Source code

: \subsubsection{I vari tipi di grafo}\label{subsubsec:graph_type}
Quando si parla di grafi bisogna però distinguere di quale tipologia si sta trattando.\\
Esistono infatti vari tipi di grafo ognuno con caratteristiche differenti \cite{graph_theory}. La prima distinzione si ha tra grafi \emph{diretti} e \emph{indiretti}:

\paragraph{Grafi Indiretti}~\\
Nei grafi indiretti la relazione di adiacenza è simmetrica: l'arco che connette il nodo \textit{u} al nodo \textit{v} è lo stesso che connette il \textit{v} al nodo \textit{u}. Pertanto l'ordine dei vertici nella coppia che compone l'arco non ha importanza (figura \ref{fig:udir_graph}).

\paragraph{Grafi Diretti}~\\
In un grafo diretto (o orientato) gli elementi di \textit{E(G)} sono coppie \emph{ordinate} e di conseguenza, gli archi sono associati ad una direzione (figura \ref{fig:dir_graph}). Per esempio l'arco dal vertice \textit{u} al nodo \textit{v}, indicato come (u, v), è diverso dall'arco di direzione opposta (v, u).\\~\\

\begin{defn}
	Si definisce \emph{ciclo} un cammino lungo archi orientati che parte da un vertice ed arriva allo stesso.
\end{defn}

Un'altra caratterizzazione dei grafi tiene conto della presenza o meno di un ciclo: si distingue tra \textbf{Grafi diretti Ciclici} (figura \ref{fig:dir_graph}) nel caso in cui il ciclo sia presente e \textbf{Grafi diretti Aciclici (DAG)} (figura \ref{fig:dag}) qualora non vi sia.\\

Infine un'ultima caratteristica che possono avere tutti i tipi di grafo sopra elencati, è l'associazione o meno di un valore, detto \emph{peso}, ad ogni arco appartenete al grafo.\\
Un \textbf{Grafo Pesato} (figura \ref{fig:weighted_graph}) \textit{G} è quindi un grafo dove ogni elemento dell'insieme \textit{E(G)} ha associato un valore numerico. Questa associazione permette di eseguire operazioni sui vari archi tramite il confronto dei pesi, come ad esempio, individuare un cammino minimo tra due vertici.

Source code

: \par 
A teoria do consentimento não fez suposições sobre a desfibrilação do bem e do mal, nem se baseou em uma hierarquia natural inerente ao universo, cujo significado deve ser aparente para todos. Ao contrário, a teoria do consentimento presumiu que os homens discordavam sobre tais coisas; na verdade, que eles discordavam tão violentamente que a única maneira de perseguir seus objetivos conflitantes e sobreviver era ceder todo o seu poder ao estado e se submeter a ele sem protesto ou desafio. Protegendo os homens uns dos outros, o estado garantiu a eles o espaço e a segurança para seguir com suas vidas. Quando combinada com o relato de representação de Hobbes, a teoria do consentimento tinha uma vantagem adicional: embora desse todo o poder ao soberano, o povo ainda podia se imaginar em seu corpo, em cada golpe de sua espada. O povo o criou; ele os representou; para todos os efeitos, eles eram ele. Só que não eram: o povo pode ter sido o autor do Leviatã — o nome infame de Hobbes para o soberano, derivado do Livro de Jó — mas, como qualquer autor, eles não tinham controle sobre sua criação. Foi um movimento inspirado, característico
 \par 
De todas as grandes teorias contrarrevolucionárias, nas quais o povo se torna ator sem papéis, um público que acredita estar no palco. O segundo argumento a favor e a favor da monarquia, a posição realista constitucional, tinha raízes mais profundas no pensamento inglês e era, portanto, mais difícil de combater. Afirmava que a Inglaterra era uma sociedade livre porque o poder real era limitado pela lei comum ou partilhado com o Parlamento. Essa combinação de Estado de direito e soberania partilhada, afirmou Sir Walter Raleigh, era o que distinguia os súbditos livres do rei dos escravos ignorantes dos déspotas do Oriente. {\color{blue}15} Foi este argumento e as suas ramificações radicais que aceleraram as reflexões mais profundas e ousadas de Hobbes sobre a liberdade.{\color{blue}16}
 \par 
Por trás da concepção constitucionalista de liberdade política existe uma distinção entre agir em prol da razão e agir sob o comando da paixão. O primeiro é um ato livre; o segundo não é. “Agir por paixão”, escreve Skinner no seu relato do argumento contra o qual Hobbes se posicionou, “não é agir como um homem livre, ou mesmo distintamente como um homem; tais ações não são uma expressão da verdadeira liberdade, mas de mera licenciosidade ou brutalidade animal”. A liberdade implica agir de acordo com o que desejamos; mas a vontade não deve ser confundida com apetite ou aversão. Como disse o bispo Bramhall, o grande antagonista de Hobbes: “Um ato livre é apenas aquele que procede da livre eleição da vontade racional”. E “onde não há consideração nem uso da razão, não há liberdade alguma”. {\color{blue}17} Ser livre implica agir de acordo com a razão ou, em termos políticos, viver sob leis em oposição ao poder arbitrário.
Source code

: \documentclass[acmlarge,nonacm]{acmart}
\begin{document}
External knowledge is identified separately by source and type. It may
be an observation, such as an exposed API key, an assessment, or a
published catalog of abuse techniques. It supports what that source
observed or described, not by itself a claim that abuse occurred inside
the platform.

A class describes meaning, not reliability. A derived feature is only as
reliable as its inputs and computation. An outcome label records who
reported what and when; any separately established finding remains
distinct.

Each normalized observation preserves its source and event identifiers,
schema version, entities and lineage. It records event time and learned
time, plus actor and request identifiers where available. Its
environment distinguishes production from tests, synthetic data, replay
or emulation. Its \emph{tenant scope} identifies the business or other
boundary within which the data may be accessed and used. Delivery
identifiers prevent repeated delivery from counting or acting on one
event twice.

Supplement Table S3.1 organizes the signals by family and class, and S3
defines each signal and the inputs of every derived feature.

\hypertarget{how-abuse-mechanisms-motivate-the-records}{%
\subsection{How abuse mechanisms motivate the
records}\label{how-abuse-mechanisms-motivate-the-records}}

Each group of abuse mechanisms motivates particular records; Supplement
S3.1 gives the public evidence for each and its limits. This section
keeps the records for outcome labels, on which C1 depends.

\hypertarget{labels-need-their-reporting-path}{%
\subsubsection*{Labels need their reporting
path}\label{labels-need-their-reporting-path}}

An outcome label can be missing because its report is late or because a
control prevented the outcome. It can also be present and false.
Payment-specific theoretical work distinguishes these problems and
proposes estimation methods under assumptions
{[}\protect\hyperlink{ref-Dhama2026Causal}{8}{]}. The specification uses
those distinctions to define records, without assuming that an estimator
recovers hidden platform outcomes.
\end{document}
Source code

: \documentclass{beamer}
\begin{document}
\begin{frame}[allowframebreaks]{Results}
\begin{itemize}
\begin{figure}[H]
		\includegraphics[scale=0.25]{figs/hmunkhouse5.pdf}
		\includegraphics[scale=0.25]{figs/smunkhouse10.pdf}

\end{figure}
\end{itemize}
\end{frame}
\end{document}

◆ **WORK TASK**: Each line in which the string "that" is found must be copied from the data.

◆ **RESPONSE FOR THIS EXERCISE**:
published catalog of abuse techniques. It supports what that source
observed or described, not by itself a claim that abuse occurred inside
those distinctions to define records, without assuming that an estimator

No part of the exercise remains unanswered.